Directions for this task: Copy each line of the records below that has "EvoluçãoPublicidade" in it.

(Extracted records)
------------

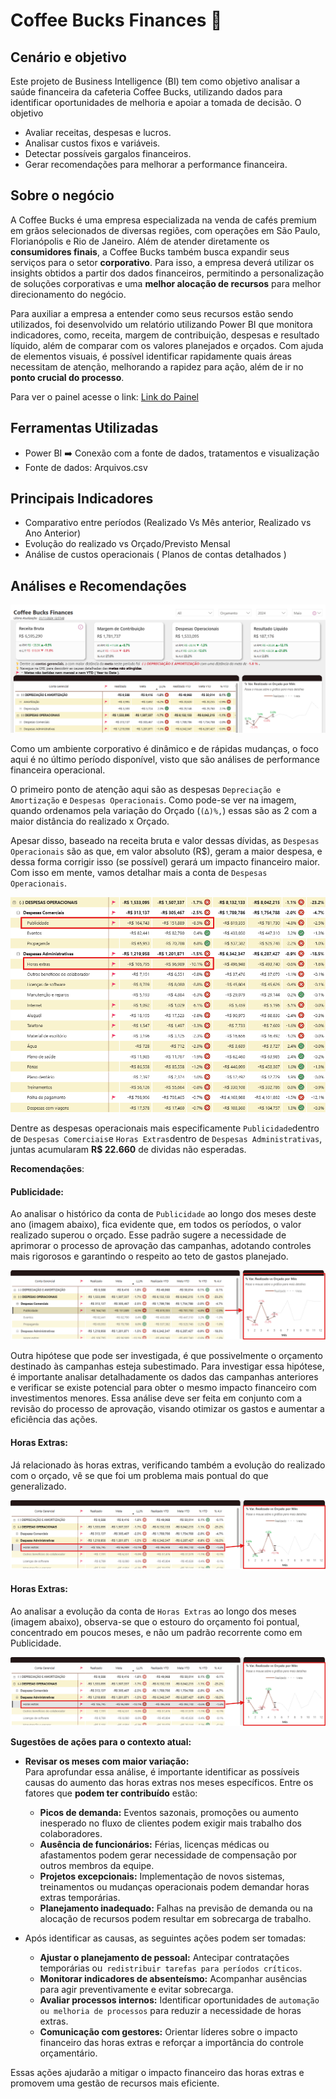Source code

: # Coffee Bucks Finances 🍵

## Cenário e objetivo

Este projeto de Business Intelligence (BI) tem como objetivo analisar a saúde financeira da cafeteria Coffee Bucks, utilizando dados para identificar oportunidades de melhoria e apoiar a tomada de decisão.
O objetivo
- Avaliar receitas, despesas e lucros.
- Analisar custos fixos e variáveis.
- Detectar possíveis gargalos financeiros.
- Gerar recomendações para melhorar a performance financeira.

## Sobre o negócio

A Coffee Bucks é uma empresa especializada na venda de cafés premium em grãos selecionados de diversas regiões, com operações em São Paulo, Florianópolis e Rio de Janeiro. Além de atender diretamente os **consumidores finais**, a Coffee Bucks também busca expandir seus serviços para o setor **corporativo**. Para isso, a empresa deverá utilizar os insights obtidos a partir dos dados financeiros, permitindo a personalização de soluções corporativas e uma **melhor alocação de recursos** para melhor direcionamento do negócio.

Para auxiliar a empresa a entender como seus recursos estão sendo utilizados, foi desenvolvido um relatório utilizando Power BI que monitora indicadores, como, receita, margem de contribuição, despesas e resultado líquido, além de comparar com os valores planejados e orçados. Com ajuda de elementos visuais, é possível identificar rapidamente quais áreas necessitam de atenção, melhorando a rapidez para ação, além de ir no **ponto crucial do processo**.

Para ver o painel acesse o link: [Link do Painel](https://app.powerbi.com/view?r=eyJrIjoiMTNjMWE4YzUtZTdhZC00MTEzLTk2NTMtY2Y3M2NiNjAzNWU0IiwidCI6ImIzYWUzNDliLThjZTktNDc2Yi05ZWJlLTY1Y2NhNzdlZDA4ZiJ9)

## Ferramentas Utilizadas

- Power BI ➡️ Conexão com a fonte de dados, tratamentos e visualização
- Fonte de dados: Arquivos.csv

## Principais Indicadores

- Comparativo entre períodos (Realizado Vs Mês anterior, Realizado vs Ano Anterior)
- Evolução do realizado vs Orçado/Previsto Mensal
- Análise de custos operacionais ( Planos de contas detalhados )

## Análises e Recomendações

![Principais Despesas](TopDespesas.png)

Como um ambiente corporativo é dinâmico e de rápidas mudanças, o foco aqui é no último período disponível, visto que são análises de performance financeira operacional.

O primeiro ponto de atenção aqui são as despesas `Depreciação e Amortização` e `Despesas Operacionais`. Como pode-se ver na imagem, quando ordenamos pela variação do Orçado (`(∆)%,`) essas são as 2 com a maior distância do realizado x Orçado.

Apesar disso, baseado na receita bruta e valor dessas dívidas, as `Despesas Operacionais` são as que, em valor absoluto (R$), geram a maior despesa, e dessa forma corrigir isso (se possível) gerará um impacto financeiro maior. Com isso em mente, vamos detalhar mais a conta de `Despesas Operacionais`.

![alt text](DespesasOperacionaisDetalhadas.png)

Dentre as despesas operacionais mais especificamente `Publicidade`dentro de `Despesas Comerciais`e `Horas Extras`dentro de `Despesas Administrativas`, juntas acumularam **R$ 22.660** de dividas não esperadas.

**Recomendações**: 

#### Publicidade: 

Ao analisar o histórico da conta de `Publicidade` ao longo dos meses deste ano (imagem abaixo), fica evidente que, em todos os períodos, o valor realizado superou o orçado. Esse padrão sugere a necessidade de aprimorar o processo de aprovação das campanhas, adotando controles mais rigorosos e garantindo o respeito ao teto de gastos planejado.

![EvoluçãoPublicidade](EvoluçãoPublicidade.png)

Outra hipótese que pode ser investigada, é que possivelmente o orçamento destinado às campanhas esteja subestimado. Para investigar essa hipótese, é importante analisar detalhadamente os dados das campanhas anteriores e verificar se existe potencial para obter o mesmo impacto financeiro com investimentos menores. Essa análise deve ser feita em conjunto com a revisão do processo de aprovação, visando otimizar os gastos e aumentar a eficiência das ações.


#### Horas Extras:

Já relacionado às horas extras, verificando também a evolução do realizado com o orçado, vê se que foi um problema mais pontual do que generalizado. 

![EvoluçãoPublicidade](EvoluçãoHoraExtra.png)

#### Horas Extras:

Ao analisar a evolução da conta de `Horas Extras` ao longo dos meses (imagem abaixo), observa-se que o estouro do orçamento foi pontual, concentrado em poucos meses, e não um padrão recorrente como em Publicidade.

![EvoluçãoHoraExtra](EvoluçãoHoraExtra.png)

**Sugestões de ações para o contexto atual:**

- **Revisar os meses com maior variação:**  
  Para aprofundar essa análise, é importante identificar as possíveis causas do aumento das horas extras nos meses específicos. Entre os fatores que **podem ter contribuído** estão:
  - **Picos de demanda:** Eventos sazonais, promoções ou aumento inesperado no fluxo de clientes podem exigir mais trabalho dos colaboradores.
  - **Ausência de funcionários:** Férias, licenças médicas ou afastamentos podem gerar necessidade de compensação por outros membros da equipe.
  - **Projetos excepcionais:** Implementação de novos sistemas, treinamentos ou mudanças operacionais podem demandar horas extras temporárias.
  - **Planejamento inadequado:** Falhas na previsão de demanda ou na alocação de recursos podem resultar em sobrecarga de trabalho.

 - Após identificar as causas, as seguintes ações podem ser tomadas:
    - **Ajustar o planejamento de pessoal:** Antecipar contratações temporárias ou` redistribuir tarefas para períodos críticos`.
    - **Monitorar indicadores de absenteísmo:** Acompanhar ausências para agir preventivamente e evitar sobrecarga.
    - **Avaliar processos internos:** Identificar oportunidades de `automação ou melhoria de processos` para reduzir a necessidade de horas extras.
    - **Comunicação com gestores:** Orientar líderes sobre o impacto financeiro das horas extras e reforçar a importância do controle orçamentário.

Essas ações ajudarão a mitigar o impacto financeiro das horas extras e promovem uma gestão de recursos mais eficiente.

------------

Output for this exercise:
![EvoluçãoPublicidade](EvoluçãoPublicidade.png)
![EvoluçãoPublicidade](EvoluçãoHoraExtra.png)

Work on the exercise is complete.